Google Cloud Professional Machine Learning Engineer — Question 131
You work for a biotech startup that is experimenting with deep learning ML models based on properties of biological organisms. Your team frequently works on early-stage experiments with new architectures of ML models, and writes custom TensorFlow ops in C++. You train your models on large datasets and large batch sizes. Your typical batch size has 1024 examples, and each example is about 1 MB in size.

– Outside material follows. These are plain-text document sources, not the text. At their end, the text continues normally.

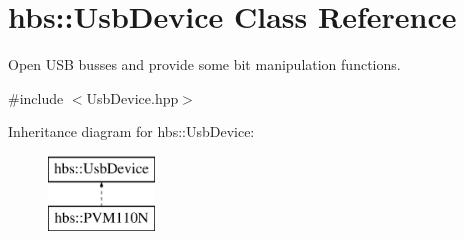 \hypertarget{classhbs_1_1_usb_device}{\section{hbs\-:\-:Usb\-Device Class Reference}
\label{classhbs_1_1_usb_device}
}


Open U\-S\-B busses and provide some bit manipulation functions.  




{\ttfamily \#include $<$Usb\-Device.\-hpp$>$}

Inheritance diagram for hbs\-:\-:Usb\-Device\-:\begin{figure}[H]
\begin{center}
\leavevmode
\includegraphics[height=2.000000cm]{classhbs_1_1_usb_device}
\end{center}
\end{figure}
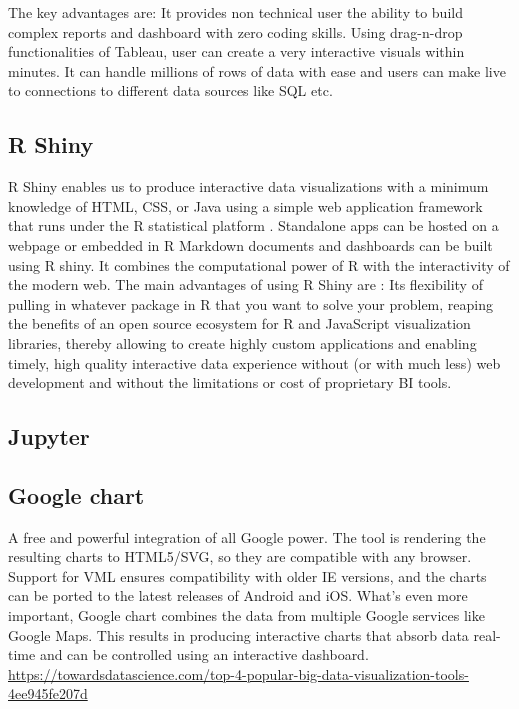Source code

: \documentclass[]{book}
\theoremstyle{definition}
\theoremstyle{definition}
\theoremstyle{definition}
\theoremstyle{remark}
\begin{document}
The key advantages are: It provides non technical user the ability to
build complex reports and dashboard with zero coding skills. Using
drag-n-drop functionalities of Tableau, user can create a very
interactive visuals within minutes. It can handle millions of rows of
data with ease and users can make live to connections to different data
sources like SQL etc.

\subsection{R Shiny}\label{r-shiny}

R Shiny enables us to produce interactive data visualizations with a
minimum knowledge of HTML, CSS, or Java using a simple web application
framework that runs under the R statistical platform
\citep{shiny_interactive_viz}. Standalone apps can be hosted on a
webpage or embedded in R Markdown documents and dashboards can be built
using R shiny. It combines the computational power of R with the
interactivity of the modern web. The main advantages of using R Shiny
are : Its flexibility of pulling in whatever package in R that you want
to solve your problem, reaping the benefits of an open source ecosystem
for R and JavaScript visualization libraries, thereby allowing to create
highly custom applications and enabling timely, high quality interactive
data experience without (or with much less) web development and without
the limitations or cost of proprietary BI tools.

\subsection{Jupyter}\label{jupyter}

\subsection{Google chart}\label{google-chart}

A free and powerful integration of all Google power. The tool is
rendering the resulting charts to HTML5/SVG, so they are compatible with
any browser. Support for VML ensures compatibility with older IE
versions, and the charts can be ported to the latest releases of Android
and iOS. What's even more important, Google chart combines the data from
multiple Google services like Google Maps. This results in producing
interactive charts that absorb data real-time and can be controlled
using an interactive dashboard.
\url{https://towardsdatascience.com/top-4-popular-big-data-visualization-tools-4ee945fe207d}
\end{document}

The average size of a network with all weights and embeddings is 20 GB. What hardware should you choose for your models?
Answer options
- A. A cluster with 2 n1-highcpu-64 machines, each with 8 NVIDIA Tesla V100 GPUs (128 GB GPU memory in total), and a n1-highcpu-64 machine with 64 vCPUs and 58 GB RAM
- B. A cluster with 2 a2-megagpu-16g machines, each with 16 NVIDIA Tesla A100 GPUs (640 GB GPU memory in total), 96 vCPUs, and 1.4 TB RAM
- C. A cluster with an n1-highcpu-64 machine with a v2-8 TPU and 64 GB RAM
- D. A cluster with 4 n1-highcpu-96 machines, each with 96 vCPUs and 86 GB RAM
Correct answer: D
Explanation
The correct answer is D because it provides a balance of high vCPU count and adequate RAM, which is essential for handling large batch sizes and datasets efficiently. Options A and B, while having high GPU memory, do not provide sufficient CPU resources for the workload. Option C lacks the necessary CPU power and RAM capacity compared to option D.